I think the time it's taking to get the part is a stronger argument to make here.1 -
Ergates said:A_Geordie said:
It may be arguable that the engineer coming out to attempt a fix constituted a repair for the purposes of the CRA and that repair failed, resulting in a part needed to be ordered (which would count as the second attempt at a repair).
I think the time it's taking to get the part is a stronger argument to make here.
Yes, I would agree that sending someone out to carry out an assessment is unlikely to be determined as an attempt at a repair for the purposes of the CRA but if the engineer has decided to try go beyond that i.e. they take the sofa apart, tinker with it and attempting to get the sofa working again, then in my view that would constitute a repair and goes beyond a mere assessment of the issue.
This is why I qualified that statement by saying it may be arguable because it actually depends on what the engineer came out to do. The CRA doesn't provide a legal definition of a repair and so you would have to look at the ordinary meaning of the word 'repair' and then decide whether the engineer's actions fell within that meaning.
What we do know is that the OP said a third party company came out to look at the sofa and reading between the lines that third party co. is likely to be a specialist repair company so it could be inferred from that understanding that they were instructed to come out to attempt a repair or fix of the issue.
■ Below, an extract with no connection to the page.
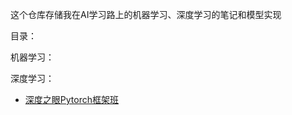 这个仓库存储我在AI学习路上的机器学习、深度学习的笔记和模型实现

目录：

机器学习：


深度学习：
- [深度之眼Pytorch框架班](https://github.com/shiqi-lu/Learn-AI/tree/master/pytorch_deepshare)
If the OP has other evidence to support this interpretation such as an email or text message then I would find it difficult that a court would determine that the engineer was simply assessing the situation and no repair had been attempted.
If I was in the OP's shoes and was looking at starting legal proceedings, I would certainly want to use the attempted repair argument in addition to the reasonable time/significant inconvenience argument, since civil cases rest on the balance of probabilities and the OP only needs enough to persuade the judge's mind and doesn't require concrete proof - a series of statements or events leading up to something is sufficient to tip that balance in the OP's favour.
The burden might then shift to the supplier to prove it was not their intention to carry out a repair by sending out a third party specialist repair company to the OP's address, especially if the OP communicated to the supplier that they wanted it to be repaired.1 -
Thank you for all your comments.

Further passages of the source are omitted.